* _ACTIVITY_
With images excluded, write out each entry below exactly as given.

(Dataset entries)
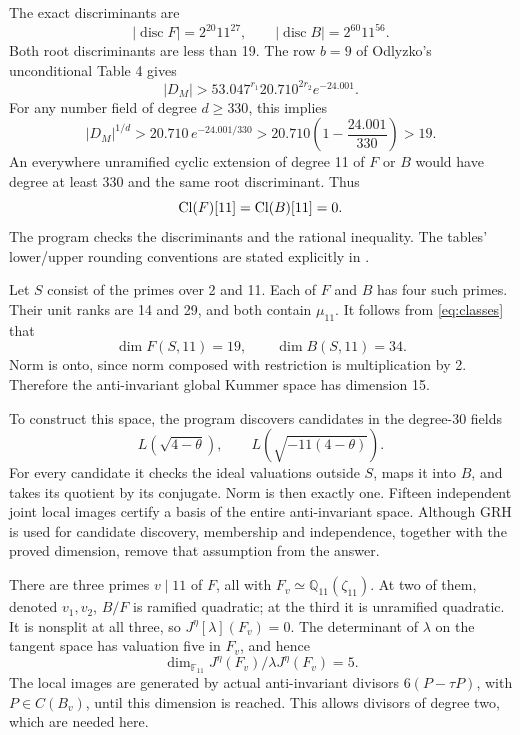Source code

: \documentclass[11pt]{article}
\newcommand{\Q}{\mathbb Q}\newcommand{\Z}{\mathbb Z}
\newcommand{\F}{\mathbb F}\newcommand{\OO}{\mathcal O}
\begin{document}
The exact discriminants are
\[
 |\operatorname{disc}F|=2^{20}11^{27},\qquad
 |\operatorname{disc}B|=2^{60}11^{56}.
\]
Both root discriminants are less than 19. The row \(b=9\) of
Odlyzko's unconditional Table 4 \cite{Od} gives
\[
 |D_M|>53.047^{r_1}20.710^{2r_2}e^{-24.001}.
\]
For any number field of degree \(d\ge330\), this implies
\[
 |D_M|^{1/d}>20.710\,e^{-24.001/330}
 >20.710\left(1-\frac{24.001}{330}\right)>19.
\]
An everywhere unramified cyclic extension of degree 11 of \(F\) or
\(B\) would have degree at least 330 and the same root discriminant.
Thus
\begin{equation}\label{eq:classes}
 \Cl(F)[11]=\Cl(B)[11]=0.
\end{equation}
The program  checks the discriminants
and the rational inequality. The tables' lower/upper rounding conventions
are stated explicitly in \cite{OdDescription}.

Let \(S\) consist of the primes over 2 and 11. Each of \(F\) and \(B\)
has four such primes. Their unit ranks are 14 and 29, and both contain
\(\mu_{11}\). It follows from \eqref{eq:classes} that
\[
 \dim F(S,11)=19,\qquad \dim B(S,11)=34.
\]
Norm is onto, since norm composed with restriction is multiplication by
2. Therefore the anti-invariant global Kummer space has dimension 15.

To construct this space, the program discovers candidates in the
degree-30 fields
\[
 L(\sqrt{4-\theta}),\qquad L(\sqrt{-11(4-\theta)}).
\]
For every candidate it checks the ideal valuations outside \(S\),
maps it into \(B\), and takes its quotient by its conjugate. Norm is
then exactly one. Fifteen independent joint local images certify a
basis of the entire anti-invariant space. Although GRH is used for
candidate discovery, membership and independence, together with the
proved dimension, remove that assumption from the answer.

There are three primes \(v\mid11\) of \(F\), all with
\(F_v\simeq\Q_{11}(\zeta_{11})\). At two of them, denoted \(v_1,v_2\),
\(B/F\) is ramified quadratic; at the third it is unramified quadratic.
It is nonsplit at all three, so \(J^\eta[\lambda](F_v)=0\).
The determinant of \(\lambda\) on the tangent space has valuation five
in \(F_v\), and hence
\[
 \dim_{\F_{11}} J^\eta(F_v)/\lambda J^\eta(F_v)=5.
\]
The local images are generated by actual anti-invariant divisors
\(6(P-\tau P)\), with \(P\in C(B_v)\), until this dimension is reached.
This allows divisors of degree two, which are needed here.
\end{document}
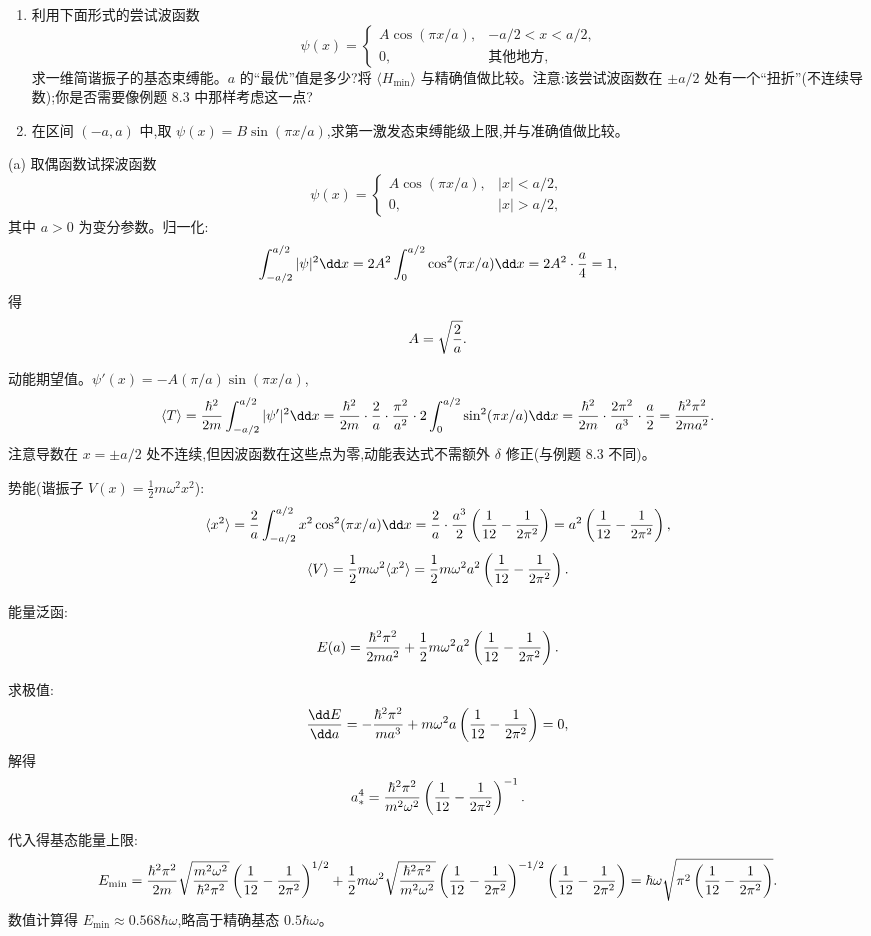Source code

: \begin{question}
\begin{enumerate}
\item 利用下面形式的尝试波函数
\[
\psi(x)=\begin{cases} A\cos(\pi x/a), & -a/2<x<a/2,\\ 0, & \text{其他地方},\end{cases}
\]
求一维简谐振子的基态束缚能。$a$ 的“最优”值是多少?将 $\langle H_{\min}\rangle$ 与精确值做比较。注意:该尝试波函数在 $\pm a/2$ 处有一个“扭折”(不连续导数);你是否需要像例题 8.3 中那样考虑这一点?
\item 在区间 $(-a,a)$ 中,取 $\psi(x)=B\sin(\pi x/a)$,求第一激发态束缚能级上限,并与准确值做比较。
\end{enumerate}
\end{question}
\begin{solution}
(a) 取偶函数试探波函数
\[
\psi(x)=\begin{cases}
A\cos(\pi x/a), & |x|<a/2,\\
0, & |x|>a/2,
\end{cases}
\]
其中 $a>0$ 为变分参数。归一化:
\[
\int_{-a/2}^{a/2}|\psi|^2\dd x=2A^2\int_0^{a/2}\cos^2(\pi x/a)\dd x
=2A^2\cdot{a\over4}=1,
\]
得
\[
A=\sqrt{2\over a}.
\]

动能期望值。$\psi'(x)=-A(\pi/a)\sin(\pi x/a)$,
\[
\langle T\rangle={\hbar^2\over2m}\int_{-a/2}^{a/2}|\psi'|^2\dd x
={\hbar^2\over2m}\cdot{2\over a}\cdot{\pi^2\over a^2}\cdot2\int_0^{a/2}\sin^2(\pi x/a)\dd x
={\hbar^2\over2m}\cdot{2\pi^2\over a^3}\cdot{a\over2}
={\hbar^2\pi^2\over2ma^2}.
\]
注意导数在 $x=\pm a/2$ 处不连续,但因波函数在这些点为零,动能表达式不需额外 $\delta$ 修正(与例题 8.3 不同)。

势能(谐振子 $V(x)=\frac12m\omega^2x^2$):
\[
\langle x^2\rangle={2\over a}\int_{-a/2}^{a/2}x^2\cos^2(\pi x/a)\dd x
={2\over a}\cdot{a^3\over2}\left({1\over12}-{1\over2\pi^2}\right)
=a^2\left({1\over12}-{1\over2\pi^2}\right),
\]
\[
\langle V\rangle={1\over2}m\omega^2\langle x^2\rangle
={1\over2}m\omega^2a^2\left({1\over12}-{1\over2\pi^2}\right).
\]

能量泛函:
\[
E(a)={\hbar^2\pi^2\over2ma^2}+{1\over2}m\omega^2a^2\left({1\over12}-{1\over2\pi^2}\right).
\]

求极值:
\[
{\dd E\over\dd a}=-{\hbar^2\pi^2\over ma^3}+m\omega^2a\left({1\over12}-{1\over2\pi^2}\right)=0,
\]
解得
\[
a_*^4={\hbar^2\pi^2\over m^2\omega^2}\left({1\over12}-{1\over2\pi^2}\right)^{-1}.
\]

代入得基态能量上限:
\[
E_{\min}={\hbar^2\pi^2\over2m}\sqrt{m^2\omega^2\over\hbar^2\pi^2}\left({1\over12}-{1\over2\pi^2}\right)^{1/2}
+{1\over2}m\omega^2\sqrt{\hbar^2\pi^2\over m^2\omega^2}\left({1\over12}-{1\over2\pi^2}\right)^{-1/2}\left({1\over12}-{1\over2\pi^2}\right)
=\hbar\omega\sqrt{\pi^2\left({1\over12}-{1\over2\pi^2}\right)}.
\]
数值计算得 $E_{\min}\approx0.568\hbar\omega$,略高于精确基态 $0.5\hbar\omega$。


\end{solution}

* _RESPONSE BELOW_
Source code

: \documentclass[11pt]{article}
\newcommand{\Q}{\mathbb Q}\newcommand{\Z}{\mathbb Z}
\newcommand{\F}{\mathbb F}\newcommand{\OO}{\mathcal O}
\begin{document}
The exact discriminants are
\[
 |\operatorname{disc}F|=2^{20}11^{27},\qquad
 |\operatorname{disc}B|=2^{60}11^{56}.
\]
Both root discriminants are less than 19. The row \(b=9\) of
Odlyzko's unconditional Table 4 \cite{Od} gives
\[
 |D_M|>53.047^{r_1}20.710^{2r_2}e^{-24.001}.
\]
For any number field of degree \(d\ge330\), this implies
\[
 |D_M|^{1/d}>20.710\,e^{-24.001/330}
 >20.710\left(1-\frac{24.001}{330}\right)>19.
\]
An everywhere unramified cyclic extension of degree 11 of \(F\) or
\(B\) would have degree at least 330 and the same root discriminant.
Thus
\begin{equation}\label{eq:classes}
 \Cl(F)[11]=\Cl(B)[11]=0.
\end{equation}
The program  checks the discriminants
and the rational inequality. The tables' lower/upper rounding conventions
are stated explicitly in \cite{OdDescription}.

Let \(S\) consist of the primes over 2 and 11. Each of \(F\) and \(B\)
has four such primes. Their unit ranks are 14 and 29, and both contain
\(\mu_{11}\). It follows from \eqref{eq:classes} that
\[
 \dim F(S,11)=19,\qquad \dim B(S,11)=34.
\]
Norm is onto, since norm composed with restriction is multiplication by
2. Therefore the anti-invariant global Kummer space has dimension 15.

To construct this space, the program discovers candidates in the
degree-30 fields
\[
 L(\sqrt{4-\theta}),\qquad L(\sqrt{-11(4-\theta)}).
\]
For every candidate it checks the ideal valuations outside \(S\),
maps it into \(B\), and takes its quotient by its conjugate. Norm is
then exactly one. Fifteen independent joint local images certify a
basis of the entire anti-invariant space. Although GRH is used for
candidate discovery, membership and independence, together with the
proved dimension, remove that assumption from the answer.

There are three primes \(v\mid11\) of \(F\), all with
\(F_v\simeq\Q_{11}(\zeta_{11})\). At two of them, denoted \(v_1,v_2\),
\(B/F\) is ramified quadratic; at the third it is unramified quadratic.
It is nonsplit at all three, so \(J^\eta[\lambda](F_v)=0\).
The determinant of \(\lambda\) on the tangent space has valuation five
in \(F_v\), and hence
\[
 \dim_{\F_{11}} J^\eta(F_v)/\lambda J^\eta(F_v)=5.
\]
The local images are generated by actual anti-invariant divisors
\(6(P-\tau P)\), with \(P\in C(B_v)\), until this dimension is reached.
This allows divisors of degree two, which are needed here.
\end{document}
Source code

: \begin{question}
\begin{enumerate}
\item 利用下面形式的尝试波函数
\[
\psi(x)=\begin{cases} A\cos(\pi x/a), & -a/2<x<a/2,\\ 0, & \text{其他地方},\end{cases}
\]
求一维简谐振子的基态束缚能。$a$ 的“最优”值是多少?将 $\langle H_{\min}\rangle$ 与精确值做比较。注意:该尝试波函数在 $\pm a/2$ 处有一个“扭折”(不连续导数);你是否需要像例题 8.3 中那样考虑这一点?
\item 在区间 $(-a,a)$ 中,取 $\psi(x)=B\sin(\pi x/a)$,求第一激发态束缚能级上限,并与准确值做比较。
\end{enumerate}
\end{question}
\begin{solution}
(a) 取偶函数试探波函数
\[
\psi(x)=\begin{cases}
A\cos(\pi x/a), & |x|<a/2,\\
0, & |x|>a/2,
\end{cases}
\]
其中 $a>0$ 为变分参数。归一化:
\[
\int_{-a/2}^{a/2}|\psi|^2\dd x=2A^2\int_0^{a/2}\cos^2(\pi x/a)\dd x
=2A^2\cdot{a\over4}=1,
\]
得
\[
A=\sqrt{2\over a}.
\]

动能期望值。$\psi'(x)=-A(\pi/a)\sin(\pi x/a)$,
\[
\langle T\rangle={\hbar^2\over2m}\int_{-a/2}^{a/2}|\psi'|^2\dd x
={\hbar^2\over2m}\cdot{2\over a}\cdot{\pi^2\over a^2}\cdot2\int_0^{a/2}\sin^2(\pi x/a)\dd x
={\hbar^2\over2m}\cdot{2\pi^2\over a^3}\cdot{a\over2}
={\hbar^2\pi^2\over2ma^2}.
\]
注意导数在 $x=\pm a/2$ 处不连续,但因波函数在这些点为零,动能表达式不需额外 $\delta$ 修正(与例题 8.3 不同)。

势能(谐振子 $V(x)=\frac12m\omega^2x^2$):
\[
\langle x^2\rangle={2\over a}\int_{-a/2}^{a/2}x^2\cos^2(\pi x/a)\dd x
={2\over a}\cdot{a^3\over2}\left({1\over12}-{1\over2\pi^2}\right)
=a^2\left({1\over12}-{1\over2\pi^2}\right),
\]
\[
\langle V\rangle={1\over2}m\omega^2\langle x^2\rangle
={1\over2}m\omega^2a^2\left({1\over12}-{1\over2\pi^2}\right).
\]

能量泛函:
\[
E(a)={\hbar^2\pi^2\over2ma^2}+{1\over2}m\omega^2a^2\left({1\over12}-{1\over2\pi^2}\right).
\]

求极值:
\[
{\dd E\over\dd a}=-{\hbar^2\pi^2\over ma^3}+m\omega^2a\left({1\over12}-{1\over2\pi^2}\right)=0,
\]
解得
\[
a_*^4={\hbar^2\pi^2\over m^2\omega^2}\left({1\over12}-{1\over2\pi^2}\right)^{-1}.
\]

代入得基态能量上限:
\[
E_{\min}={\hbar^2\pi^2\over2m}\sqrt{m^2\omega^2\over\hbar^2\pi^2}\left({1\over12}-{1\over2\pi^2}\right)^{1/2}
+{1\over2}m\omega^2\sqrt{\hbar^2\pi^2\over m^2\omega^2}\left({1\over12}-{1\over2\pi^2}\right)^{-1/2}\left({1\over12}-{1\over2\pi^2}\right)
=\hbar\omega\sqrt{\pi^2\left({1\over12}-{1\over2\pi^2}\right)}.
\]
数值计算得 $E_{\min}\approx0.568\hbar\omega$,略高于精确基态 $0.5\hbar\omega$。


\end{solution}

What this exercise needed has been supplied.